Heizung: Luft-/Wasser-Wärmepumpen sorgen für die Raumheizung in den einzelnen Häusern. PV-Anlagen auf den Dächern liefern dafür den Strom.

Warmwasser: Insgesamt 337 E-Komfort-Durchlauferhitzer (Typ DCX Next) der Marke CLAGE stellen in den Bädern und Küchen die Warmwasserversorgung sicher.

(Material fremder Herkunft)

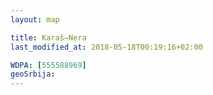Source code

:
 ```yaml
---
layout: map

title: Karaš–Nera
last_modified_at: 2018-05-18T00:19:16+02:00

WDPA: [555588969]
geoSrbija:
---
```

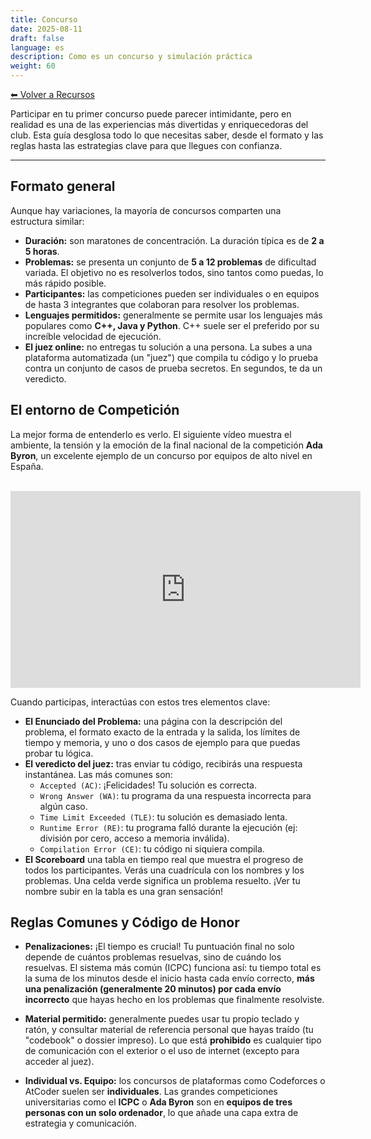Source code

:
 ```yaml
---
title: Concurso
date: 2025-08-11
draft: false
language: es
description: Como es un concurso y simulación práctica
weight: 60
---
```



[⬅ Volver a Recursos](../)

Participar en tu primer concurso puede parecer intimidante, pero en realidad es una de las experiencias más divertidas y enriquecedoras del club. Esta guía desglosa todo lo que necesitas saber, desde el formato y las reglas hasta las estrategias clave para que llegues con confianza.

---

## Formato general

Aunque hay variaciones, la mayoría de concursos comparten una estructura similar:

*   **Duración:** son maratones de concentración. La duración típica es de **2 a 5 horas**.
*   **Problemas:** se presenta un conjunto de **5 a 12 problemas** de dificultad variada. El objetivo no es resolverlos todos, sino tantos como puedas, lo más rápido posible.
* **Participantes:** las competiciones pueden ser individuales o en equipos de hasta 3 integrantes que colaboran para resolver los problemas.
*   **Lenguajes permitidos:** generalmente se permite usar los lenguajes más populares como **C++, Java y Python**. C++ suele ser el preferido por su increíble velocidad de ejecución.
*   **El juez online:** no entregas tu solución a una persona. La subes a una plataforma automatizada (un "juez") que compila tu código y lo prueba contra un conjunto de casos de prueba secretos. En segundos, te da un veredicto.

## El entorno de Competición

La mejor forma de entenderlo es verlo. El siguiente vídeo muestra el ambiente, la tensión y la emoción de la final nacional de la competición **Ada Byron**, un excelente ejemplo de un concurso por equipos de alto nivel en España.

<br>

<iframe width="560" height="315" src="https://www.youtube.com/embed/H7emGqxE3NI?si=Pf-P1Z9GS7BHN8AK" title="YouTube video player" frameborder="0" allow="accelerometer; autoplay; clipboard-write; encrypted-media; gyroscope; picture-in-picture; web-share" referrerpolicy="strict-origin-when-cross-origin" allowfullscreen></iframe>

<br>

Cuando participas, interactúas con estos tres elementos clave:

*   **El Enunciado del Problema:** una página con la descripción del problema, el formato exacto de la entrada y la salida, los límites de tiempo y memoria, y uno o dos casos de ejemplo para que puedas probar tu lógica.
*   **El veredicto del juez:** tras enviar tu código, recibirás una respuesta instantánea. Las más comunes son:
    *   `Accepted (AC)`: ¡Felicidades! Tu solución es correcta.
    *   `Wrong Answer (WA)`: tu programa da una respuesta incorrecta para algún caso.
    *   `Time Limit Exceeded (TLE)`: tu solución es demasiado lenta.
    *   `Runtime Error (RE)`: tu programa falló durante la ejecución (ej: división por cero, acceso a memoria inválida).
    *   `Compilation Error (CE)`: tu código ni siquiera compila.
*   **El Scoreboard** una tabla en tiempo real que muestra el progreso de todos los participantes. Verás una cuadrícula con los nombres y los problemas. Una celda verde significa un problema resuelto. ¡Ver tu nombre subir en la tabla es una gran sensación!

## Reglas Comunes y Código de Honor

*   **Penalizaciones:** ¡El tiempo es crucial! Tu puntuación final no solo depende de cuántos problemas resuelvas, sino de cuándo los resuelvas. El sistema más común (ICPC) funciona así: tu tiempo total es la suma de los minutos desde el inicio hasta cada envío correcto, **más una penalización (generalmente 20 minutos) por cada envío incorrecto** que hayas hecho en los problemas que finalmente resolviste.

*   **Material permitido:** generalmente puedes usar tu propio teclado y ratón, y consultar material de referencia personal que hayas traído (tu "codebook" o dossier impreso). Lo que está **prohibido** es cualquier tipo de comunicación con el exterior o el uso de internet (excepto para acceder al juez).

*   **Individual vs. Equipo:** los concursos de plataformas como Codeforces o AtCoder suelen ser **individuales**. Las grandes competiciones universitarias como el **ICPC** o **Ada Byron** son en **equipos de tres personas con un solo ordenador**, lo que añade una capa extra de estrategia y comunicación.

Planungssicherheit durch smarte Technik

Bei langen Leitungswegen kommt zusätzlicher Kompakt-Durchlauferhitzer unter der Spüle zum Einsatz.
Bild: Clage

Bei langen Leitungswegen kommt zusätzlicher Kompakt-Durchlauferhitzer unter der Spüle zum Einsatz.
Bild: Clage
Für Immobilienbesitzer ist die Wahl der Technik auch eine Frage der Instandhaltung. Die in Falkensee eingesetzten Durchlauferhitzer verfügen über ein Blankdraht-Heizsystem „IES“. Dieses minimiert Verkalkungen und verlängert die Lebensdauer. Aufgrund präziser Sensortechnik halten die Geräte die Temperatur auch bei schwankendem Wasserdruck konstant und sind deshalb für den Einsatz mit modernen Spararmaturen geeignet. Der Hersteller bietet zudem ein hohes Maß an Sicherheit durch einen spezialisierten Werkskundendienst, der bei technischen Fragen telefonisch, digital und ggf. auch vor Ort zur Verfügung steht.

Fazit

Die Vorteile von Durchlauferhitzern zur Trinkwarmwasserbereitung für Planer und Eigentümer liegen zum einen in den geringeren Investitions- und Baukosten. Denn für ihre Installation sind keine teuren Warmwasser-Zirkulationsleitungen und keine großen Speichersystem erforderlich. Darüber hinaus entfällt die in Mehrfamilienhäusern obligatorischen Legionellenbeprobung, da dezentrale Systeme in der Regel nicht der Untersuchungspflicht gemäß Trinkwasserverordnung unterliegen. Zudem führt ihr Einsatz ofmals zu mehr Komfort. Mieter können zu jeder Zeit sofort in Wunschtemperatur duschen, ohne Vorwärmzeiten und Energieverluste hinnehmen zu müssen. Auch für die Wärmepumpen ergeben sich hieraus Vorteile: Sie ermöglichen als Raumwärmerzeuger im optimalen Niedrigtemperatur-Bereicheinen höheren Wirkungsgrad und sind damit deutlich effizienter.